El Apóstol desplegó entereza y perseverancia, y levantó toda una masa de pueblo con la hermosa y dignificante bandera de la unión por el bien del hombre. Desde que alzó su voz juvenil para condenar la injusticia, él quedó en la dicha de nuestra naturaleza y se hizo universal.

El ejemplo de Martí no ha sido una horma para acomodar a la inteligencia, sino una guía honrada para fortalecer el carácter, una poesía que enamora el optimismo para crear y una canción que llama a ser flor y no producto estéril. Toda una humanidad se alimenta de su sapiencia y fundación.

Desde su nacimiento el 28 de enero de 1853 conocidos, amigos y enemigos se han estremecido con su temple. Jóvenes de todas las posteriores generaciones han encontrado en él la fuente redentora que invoca a la lucha contra la opresión y a dar paso dulcísono al ejercicio íntegro de nuestra marcha.
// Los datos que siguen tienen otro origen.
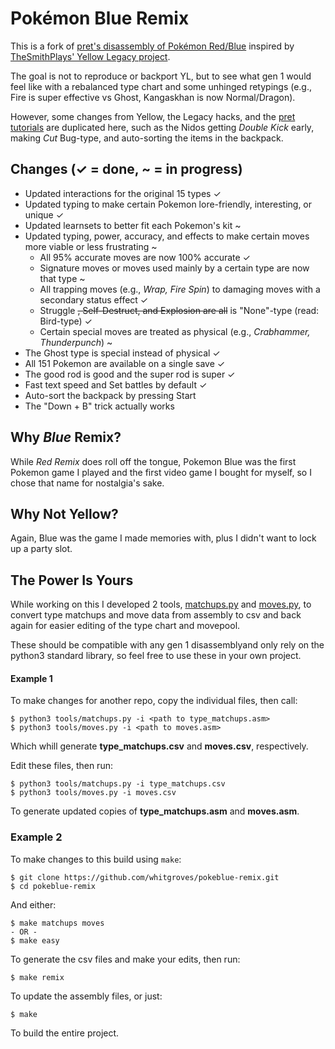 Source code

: # Pokémon Blue Remix

This is a fork of [pret's disassembly of Pokémon Red/Blue](https://github.com/pret/pokered) inspired by [TheSmithPlays' Yellow Legacy project](https://github.com/cRz-Shadows/Pokemon_Yellow_Legacy).

The goal is not to reproduce or backport YL, but to see what gen 1 would feel like with a rebalanced type chart and some unhinged retypings (e.g., Fire is super effective vs Ghost, Kangaskhan is now Normal/Dragon).

However, some changes from Yellow, the Legacy hacks, and the [pret tutorials](https://github.com/pret/pokered/wiki/Tutorials) are duplicated here, such as the Nidos getting *Double Kick* early, making *Cut* Bug-type, and auto-sorting the items in the backpack.

## Changes (✓ = done, ~ = in progress)
- Updated interactions for the original 15 types ✓
- Updated typing to make certain Pokemon lore-friendly, interesting, or unique ✓
- Updated learnsets to better fit each Pokemon's kit ~
- Updated typing, power, accuracy, and effects to make certain moves more viable or less frustrating ~
    - All 95% accurate moves are now 100% accurate ✓
    - Signature moves or moves used mainly by a certain type are now that type ~
    - All trapping moves (e.g., *Wrap, Fire Spin*) to damaging moves with a secondary status effect ✓
    - Struggle ~~, Self-Destruct, and Explosion are all~~ is "None"-type (read: Bird-type) ✓
    - Certain special moves are treated as physical (e.g., *Crabhammer, Thunderpunch*) ~
- The Ghost type is special instead of physical ✓
- All 151 Pokemon are available on a single save ✓
- The good rod is good and the super rod is super ✓
- Fast text speed and Set battles by default ✓
- Auto-sort the backpack by pressing Start
- The "Down + B" trick actually works

## Why *Blue* Remix?
While *Red Remix* does roll off the tongue, Pokemon Blue was the first Pokemon game I played and the first video game I bought for myself, so I chose that name for nostalgia's sake.

## Why Not Yellow?
Again, Blue was the game I made memories with, plus I didn't want to lock up a party slot.

## The Power Is Yours
While working on this I developed 2 tools, [matchups.py](./tools/matchups.py) and [moves.py](./tools/moves.py), to convert type matchups and move data from assembly to csv and back again for easier editing of the type chart and movepool.

These should be compatible with any gen 1 disassemblyand only rely on the python3 standard library, so feel free to use these in your own project.

#### Example 1
To make changes for another repo, copy the individual files, then call:
```
$ python3 tools/matchups.py -i <path to type_matchups.asm>
$ python3 tools/moves.py -i <path to moves.asm>
```
Which whill generate **type_matchups.csv** and **moves.csv**, respectively.

Edit these files, then run:
```
$ python3 tools/matchups.py -i type_matchups.csv
$ python3 tools/moves.py -i moves.csv
```
To generate updated copies of **type_matchups.asm** and **moves.asm**.

### Example 2
To make changes to this build using `make`:
```
$ git clone https://github.com/whitgroves/pokeblue-remix.git
$ cd pokeblue-remix
```
And either:
```
$ make matchups moves
- OR -
$ make easy
```
To generate the csv files and make your edits, then run:
```
$ make remix
```
To update the assembly files, or just:
```
$ make
```
To build the entire project.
Vivir su vida entre lecturas, en su enorme obra, sentir el sudor de su frente para gozar su esfuerzo y llevar su acto a la realidad del nuestro, es burlarse de las sombras de la defunción. Solidificar su discurso en el nuestro, educarnos en su entero arrojo y proclamar con  patriotismo todo justo ideal, nos levanta como una antorcha más encendida en el firmamento.

Nos enfurece ese hender irrevocable cuando pensamos en la bala homicida que golpeó su cuerpo con el intento de apagar su verbo, pero vivimos llenos de orgullo sabiendo que la imagen del “Mentor de nuestra Revolución cubana” nunca se ha vuelto distante y oscura.

Y si alguien se atreve a sentenciar su inexistencia, cito las palabras de su entrañable amigo Fermín Valdés Domínguez cuando escribió al Coronel del Ejército Mambí Bernabé Boza: “Para todos los cubanos, para los que ofrecemos a la Patria el tributo necesario hoy de nuestras vidas, para los que sentimos en el corazón las grandezas que el genio supo encarnar en un hombre, para los discípulos y para los hermanos de aquel incansable apóstol de la verdad,… para esos, Martí no ha muerto”.